● **What the task requires**: All the entries, exactly as they read, must be written out again.

● **Information**:
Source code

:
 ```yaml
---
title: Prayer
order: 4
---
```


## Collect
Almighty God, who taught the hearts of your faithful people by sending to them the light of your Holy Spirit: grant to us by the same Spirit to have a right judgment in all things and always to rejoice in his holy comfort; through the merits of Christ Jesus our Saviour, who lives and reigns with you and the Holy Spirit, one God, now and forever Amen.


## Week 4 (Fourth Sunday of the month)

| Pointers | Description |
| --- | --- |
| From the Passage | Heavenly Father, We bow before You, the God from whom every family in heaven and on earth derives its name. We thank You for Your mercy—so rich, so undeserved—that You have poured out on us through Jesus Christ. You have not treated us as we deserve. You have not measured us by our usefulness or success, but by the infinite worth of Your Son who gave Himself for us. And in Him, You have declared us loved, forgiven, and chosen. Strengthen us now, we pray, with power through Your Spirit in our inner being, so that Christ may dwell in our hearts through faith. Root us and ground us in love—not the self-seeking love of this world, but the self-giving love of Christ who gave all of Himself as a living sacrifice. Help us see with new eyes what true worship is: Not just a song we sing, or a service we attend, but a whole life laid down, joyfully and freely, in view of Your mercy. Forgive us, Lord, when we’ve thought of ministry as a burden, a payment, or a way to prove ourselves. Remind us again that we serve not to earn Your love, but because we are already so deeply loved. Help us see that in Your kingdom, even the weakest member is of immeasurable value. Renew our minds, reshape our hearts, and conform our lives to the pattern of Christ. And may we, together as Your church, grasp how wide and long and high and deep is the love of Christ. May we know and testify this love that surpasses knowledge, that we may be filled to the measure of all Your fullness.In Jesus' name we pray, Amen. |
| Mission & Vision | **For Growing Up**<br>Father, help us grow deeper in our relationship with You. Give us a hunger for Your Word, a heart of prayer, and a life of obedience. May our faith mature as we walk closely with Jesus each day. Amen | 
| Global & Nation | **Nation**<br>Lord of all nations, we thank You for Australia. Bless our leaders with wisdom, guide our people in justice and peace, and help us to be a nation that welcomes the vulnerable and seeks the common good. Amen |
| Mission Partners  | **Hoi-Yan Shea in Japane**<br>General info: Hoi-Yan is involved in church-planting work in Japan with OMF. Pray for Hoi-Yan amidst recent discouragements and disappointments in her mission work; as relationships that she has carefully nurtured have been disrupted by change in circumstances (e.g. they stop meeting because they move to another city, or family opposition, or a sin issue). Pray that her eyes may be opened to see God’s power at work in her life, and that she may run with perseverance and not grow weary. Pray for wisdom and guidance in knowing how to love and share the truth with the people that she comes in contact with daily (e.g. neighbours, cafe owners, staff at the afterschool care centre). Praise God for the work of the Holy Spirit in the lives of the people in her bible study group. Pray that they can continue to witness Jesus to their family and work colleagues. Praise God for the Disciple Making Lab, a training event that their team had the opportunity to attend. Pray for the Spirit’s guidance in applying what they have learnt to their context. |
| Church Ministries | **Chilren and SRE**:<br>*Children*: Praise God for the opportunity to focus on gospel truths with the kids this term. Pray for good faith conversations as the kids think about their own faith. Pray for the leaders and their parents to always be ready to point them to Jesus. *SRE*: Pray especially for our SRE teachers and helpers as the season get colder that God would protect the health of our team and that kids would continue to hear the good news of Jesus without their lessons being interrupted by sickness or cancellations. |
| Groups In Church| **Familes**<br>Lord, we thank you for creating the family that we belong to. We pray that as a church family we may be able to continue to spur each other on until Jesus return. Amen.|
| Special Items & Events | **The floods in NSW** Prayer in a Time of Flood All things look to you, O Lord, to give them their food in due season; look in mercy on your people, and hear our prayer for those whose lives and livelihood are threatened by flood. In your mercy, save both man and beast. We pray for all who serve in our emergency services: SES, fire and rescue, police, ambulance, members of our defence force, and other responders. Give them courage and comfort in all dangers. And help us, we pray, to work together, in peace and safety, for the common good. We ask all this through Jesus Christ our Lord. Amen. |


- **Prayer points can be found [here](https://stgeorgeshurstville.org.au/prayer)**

● **Result below**:
Source code

:
 ```yaml
---
title: Prayer
order: 4
---
```


## Collect
Almighty God, who taught the hearts of your faithful people by sending to them the light of your Holy Spirit: grant to us by the same Spirit to have a right judgment in all things and always to rejoice in his holy comfort; through the merits of Christ Jesus our Saviour, who lives and reigns with you and the Holy Spirit, one God, now and forever Amen.


## Week 4 (Fourth Sunday of the month)

| Pointers | Description |
| --- | --- |
| From the Passage | Heavenly Father, We bow before You, the God from whom every family in heaven and on earth derives its name. We thank You for Your mercy—so rich, so undeserved—that You have poured out on us through Jesus Christ. You have not treated us as we deserve. You have not measured us by our usefulness or success, but by the infinite worth of Your Son who gave Himself for us. And in Him, You have declared us loved, forgiven, and chosen. Strengthen us now, we pray, with power through Your Spirit in our inner being, so that Christ may dwell in our hearts through faith. Root us and ground us in love—not the self-seeking love of this world, but the self-giving love of Christ who gave all of Himself as a living sacrifice. Help us see with new eyes what true worship is: Not just a song we sing, or a service we attend, but a whole life laid down, joyfully and freely, in view of Your mercy. Forgive us, Lord, when we’ve thought of ministry as a burden, a payment, or a way to prove ourselves. Remind us again that we serve not to earn Your love, but because we are already so deeply loved. Help us see that in Your kingdom, even the weakest member is of immeasurable value. Renew our minds, reshape our hearts, and conform our lives to the pattern of Christ. And may we, together as Your church, grasp how wide and long and high and deep is the love of Christ. May we know and testify this love that surpasses knowledge, that we may be filled to the measure of all Your fullness.In Jesus' name we pray, Amen. |
| Mission & Vision | **For Growing Up**<br>Father, help us grow deeper in our relationship with You. Give us a hunger for Your Word, a heart of prayer, and a life of obedience. May our faith mature as we walk closely with Jesus each day. Amen | 
| Global & Nation | **Nation**<br>Lord of all nations, we thank You for Australia. Bless our leaders with wisdom, guide our people in justice and peace, and help us to be a nation that welcomes the vulnerable and seeks the common good. Amen |
| Mission Partners  | **Hoi-Yan Shea in Japane**<br>General info: Hoi-Yan is involved in church-planting work in Japan with OMF. Pray for Hoi-Yan amidst recent discouragements and disappointments in her mission work; as relationships that she has carefully nurtured have been disrupted by change in circumstances (e.g. they stop meeting because they move to another city, or family opposition, or a sin issue). Pray that her eyes may be opened to see God’s power at work in her life, and that she may run with perseverance and not grow weary. Pray for wisdom and guidance in knowing how to love and share the truth with the people that she comes in contact with daily (e.g. neighbours, cafe owners, staff at the afterschool care centre). Praise God for the work of the Holy Spirit in the lives of the people in her bible study group. Pray that they can continue to witness Jesus to their family and work colleagues. Praise God for the Disciple Making Lab, a training event that their team had the opportunity to attend. Pray for the Spirit’s guidance in applying what they have learnt to their context. |
| Church Ministries | **Chilren and SRE**:<br>*Children*: Praise God for the opportunity to focus on gospel truths with the kids this term. Pray for good faith conversations as the kids think about their own faith. Pray for the leaders and their parents to always be ready to point them to Jesus. *SRE*: Pray especially for our SRE teachers and helpers as the season get colder that God would protect the health of our team and that kids would continue to hear the good news of Jesus without their lessons being interrupted by sickness or cancellations. |
| Groups In Church| **Familes**<br>Lord, we thank you for creating the family that we belong to. We pray that as a church family we may be able to continue to spur each other on until Jesus return. Amen.|
| Special Items & Events | **The floods in NSW** Prayer in a Time of Flood All things look to you, O Lord, to give them their food in due season; look in mercy on your people, and hear our prayer for those whose lives and livelihood are threatened by flood. In your mercy, save both man and beast. We pray for all who serve in our emergency services: SES, fire and rescue, police, ambulance, members of our defence force, and other responders. Give them courage and comfort in all dangers. And help us, we pray, to work together, in peace and safety, for the common good. We ask all this through Jesus Christ our Lord. Amen. |


- **Prayer points can be found [here](https://stgeorgeshurstville.org.au/prayer)**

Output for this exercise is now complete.